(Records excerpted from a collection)

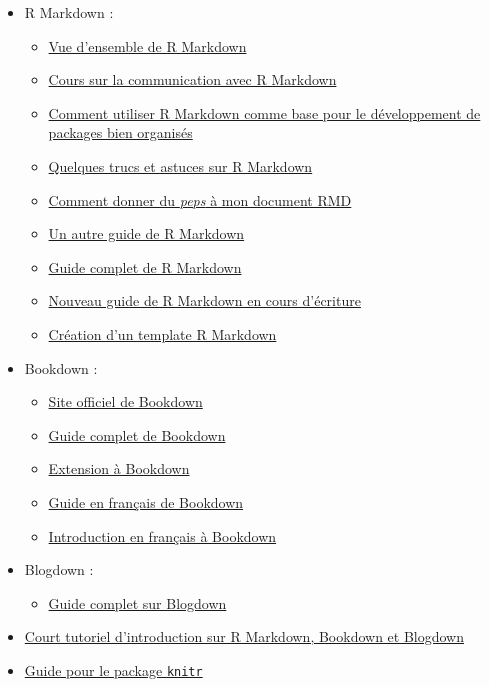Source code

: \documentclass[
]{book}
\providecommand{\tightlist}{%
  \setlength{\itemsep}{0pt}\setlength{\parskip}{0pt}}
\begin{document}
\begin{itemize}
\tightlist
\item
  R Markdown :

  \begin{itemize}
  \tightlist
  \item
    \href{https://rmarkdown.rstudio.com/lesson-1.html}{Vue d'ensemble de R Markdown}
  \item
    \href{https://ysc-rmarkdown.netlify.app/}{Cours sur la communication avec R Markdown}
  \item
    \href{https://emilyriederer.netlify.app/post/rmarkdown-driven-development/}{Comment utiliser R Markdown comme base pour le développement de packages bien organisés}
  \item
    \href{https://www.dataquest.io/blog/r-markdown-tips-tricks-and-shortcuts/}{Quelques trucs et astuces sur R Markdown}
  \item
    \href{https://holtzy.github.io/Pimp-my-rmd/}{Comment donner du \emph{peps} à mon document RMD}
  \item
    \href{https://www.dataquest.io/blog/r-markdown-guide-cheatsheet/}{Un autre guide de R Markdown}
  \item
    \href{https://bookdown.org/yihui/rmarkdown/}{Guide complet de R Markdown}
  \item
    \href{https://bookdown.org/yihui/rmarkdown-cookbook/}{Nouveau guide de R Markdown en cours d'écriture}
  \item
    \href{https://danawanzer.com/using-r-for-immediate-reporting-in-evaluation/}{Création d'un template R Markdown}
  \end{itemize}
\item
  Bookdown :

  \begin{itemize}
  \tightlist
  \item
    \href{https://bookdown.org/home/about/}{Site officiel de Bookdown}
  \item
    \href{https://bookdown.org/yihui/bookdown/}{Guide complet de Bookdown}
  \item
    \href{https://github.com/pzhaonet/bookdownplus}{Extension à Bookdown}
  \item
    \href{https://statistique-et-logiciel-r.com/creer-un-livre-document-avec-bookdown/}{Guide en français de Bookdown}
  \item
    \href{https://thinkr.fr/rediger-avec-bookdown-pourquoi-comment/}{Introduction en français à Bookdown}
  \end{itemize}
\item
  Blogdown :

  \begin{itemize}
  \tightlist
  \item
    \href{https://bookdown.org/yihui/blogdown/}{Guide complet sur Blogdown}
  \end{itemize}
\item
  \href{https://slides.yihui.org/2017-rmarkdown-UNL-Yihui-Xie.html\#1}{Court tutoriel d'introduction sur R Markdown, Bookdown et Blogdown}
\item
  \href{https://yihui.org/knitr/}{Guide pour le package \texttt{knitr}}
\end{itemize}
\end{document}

==

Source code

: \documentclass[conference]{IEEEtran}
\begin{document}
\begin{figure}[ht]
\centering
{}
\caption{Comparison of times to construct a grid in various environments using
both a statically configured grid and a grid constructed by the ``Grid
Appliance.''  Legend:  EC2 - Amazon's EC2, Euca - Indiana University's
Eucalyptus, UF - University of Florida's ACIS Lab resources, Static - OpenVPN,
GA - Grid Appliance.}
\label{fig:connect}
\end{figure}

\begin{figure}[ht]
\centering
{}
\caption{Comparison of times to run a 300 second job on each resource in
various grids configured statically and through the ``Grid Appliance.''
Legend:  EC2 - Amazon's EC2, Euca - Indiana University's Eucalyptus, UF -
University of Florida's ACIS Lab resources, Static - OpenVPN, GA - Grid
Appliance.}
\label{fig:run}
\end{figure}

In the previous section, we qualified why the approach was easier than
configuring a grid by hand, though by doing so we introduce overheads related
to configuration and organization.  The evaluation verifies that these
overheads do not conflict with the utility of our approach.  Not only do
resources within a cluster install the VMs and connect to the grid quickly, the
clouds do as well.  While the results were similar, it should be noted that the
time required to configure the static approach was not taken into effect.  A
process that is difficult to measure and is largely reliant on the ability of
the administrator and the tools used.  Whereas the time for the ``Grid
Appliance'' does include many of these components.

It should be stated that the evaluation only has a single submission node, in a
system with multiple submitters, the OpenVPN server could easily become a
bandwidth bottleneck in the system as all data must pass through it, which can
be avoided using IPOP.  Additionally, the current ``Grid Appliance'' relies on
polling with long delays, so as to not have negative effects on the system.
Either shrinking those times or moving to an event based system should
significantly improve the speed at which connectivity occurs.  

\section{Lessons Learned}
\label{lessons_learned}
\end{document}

- _Aim of the task_
Extract all lines of the records above that include "which".

- _Your response_
bandwidth bottleneck in the system as all data must pass through it, which can
significantly improve the speed at which connectivity occurs.  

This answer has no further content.